Put vanilla in everything. Seriously. Or a little bourbon. Or wine. In curry and masala, the sweetness balances and deepens the spice. In shepherd’s pie, which I make with ground beef and Guinness stout, the vanilla adds a hint of richness that seems to draw out the natural, syrupy flavor of the carrots and corn. A friend of mine swears by a dash of vanilla in mac and cheese. 

Vanilla and cinnamon are the foundational flavors of baking cookies—our formative kitchen memory. One year, when my aunt and I made gingerbread, I wanted to taste everything: the flavorless sizzle of baking soda on my tongue, the chalky fluff of flour, the surprising tang of molasses, and the strange, pungent strength of vanilla that makes its smell a liar. I stood on a wobbling pine stool, licking spoons, wondering what alchemy transformed these disgusting things into deliciousness.

Cooking is an emergent phenomenon. The whole is somehow greater than the sum of the parts. There is some magic in the combination. We are flirting with that mysterious more when we draw the apron strings across our hips. Will that strange, multiplying power ease loneliness, remedy what it’s lacking?  

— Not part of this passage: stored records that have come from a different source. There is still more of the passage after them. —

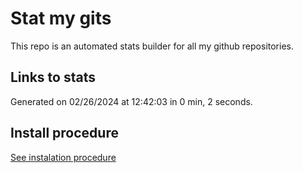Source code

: # Stat my gits

This repo is an automated stats builder for all my github repositories.

## Links to stats


Generated on 02/26/2024 at 12:42:03 in 0 min, 2 seconds.

## Install procedure

[See instalation procedure](./src/install.md)
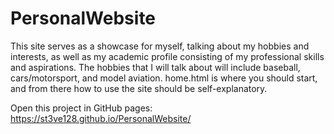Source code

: # PersonalWebsite

This site serves as a showcase for myself, talking about my hobbies and interests, as well as my academic profile consisting of my professional skills and aspirations.
The hobbies that I will talk about will include baseball, cars/motorsport, and model aviation. home.html is where you should start, and from there how to use the site 
should be self-explanatory.

Open this project in GitHub pages:
https://st3ve128.github.io/PersonalWebsite/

Looking for the “more” is why I cook when I don’t have time. Eight or nine o’clock on a Thursday will find me taking out a long day’s frustration on four or five cloves of garlic smashed ruthlessly under the flat of my big knife. By the way, use your big knife, the scary, cleaver-like one. When I had braces in elementary school, and everything had to be cut up small, I learned to use little knives that fit in my hand, which I could control.

The big knife is always the sharpest in a set; I’ve observed this in other houses. It’s cliche, but the things we are afraid of stay sharp. I can manage the big knife. 

I don’t particularly like cooking for just myself. I do it when I must. I cooked quite a bit when Ferdinand, my car, decided to be flaky about starting these last few cold weeks. Apprehensive of getting stranded in a cold Meijer parking lot, I used what I had in the cupboards. I buy a few cans of beans, tomatoes, and coconut milk almost every grocery trip, in case I get snowed in. This is primordial, original, foundational food. I wonder if every culture has a version of beans and spicy sauce? Isn’t that the anthropological principle of universalism? On the cold nights when the pantry runs low, humans simmer beans in spices and find solace in that. And I find comfort, too, in the knowledge that I am not alone in space, time, and experience. 

I cook when I use up my easy food—carrots and hummus, cereal, PB&J, simple salads. sustenance requiring minimal prep. Then, I race against time to use up my ambitious produce purchases before they go bad. I don’t know what I’m going to do with acorn squash, but it looks so cute, splashed orange and green. I’m never going to attempt my mom’s eggplant parmesan, but I‘ll buy an eggplant for ratatouille sometimes. It makes me laugh to think about my family, sitting in Maggiano’s Italian Restaurant in Denver, eating the best eggplant parmesan in the world, when my mom asks, “But it’s not better than mine, right?” It was. It’s the best. And I’ve eaten eggplant in Italy.  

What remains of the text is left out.